─── RECORD EXCERPTS ───
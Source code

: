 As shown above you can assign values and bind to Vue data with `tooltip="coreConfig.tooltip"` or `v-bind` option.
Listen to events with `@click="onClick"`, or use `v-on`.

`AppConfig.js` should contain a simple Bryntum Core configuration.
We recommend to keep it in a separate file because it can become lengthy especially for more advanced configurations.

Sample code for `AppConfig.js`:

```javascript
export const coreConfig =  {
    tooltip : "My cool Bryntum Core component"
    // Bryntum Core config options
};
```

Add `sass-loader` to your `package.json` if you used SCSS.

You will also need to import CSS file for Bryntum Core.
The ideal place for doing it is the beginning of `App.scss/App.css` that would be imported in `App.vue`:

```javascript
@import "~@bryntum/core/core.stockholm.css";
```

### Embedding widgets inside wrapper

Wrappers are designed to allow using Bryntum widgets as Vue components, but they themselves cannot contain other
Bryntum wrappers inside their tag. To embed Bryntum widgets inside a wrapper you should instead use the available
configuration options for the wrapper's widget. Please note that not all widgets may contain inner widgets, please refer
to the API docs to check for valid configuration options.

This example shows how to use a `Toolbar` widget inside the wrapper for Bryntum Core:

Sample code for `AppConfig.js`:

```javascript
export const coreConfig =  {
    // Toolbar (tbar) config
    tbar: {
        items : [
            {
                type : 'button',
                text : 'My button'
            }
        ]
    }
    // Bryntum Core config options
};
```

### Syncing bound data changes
───
WORK ORDER :: Take the lines above from the first through the one containing "Bryntum Core configuration." and reproduce them exactly; include nothing else.

RESPONSE AREA ::
Source code

: As shown above you can assign values and bind to Vue data with `tooltip="coreConfig.tooltip"` or `v-bind` option.
Listen to events with `@click="onClick"`, or use `v-on`.

`AppConfig.js` should contain a simple Bryntum Core configuration.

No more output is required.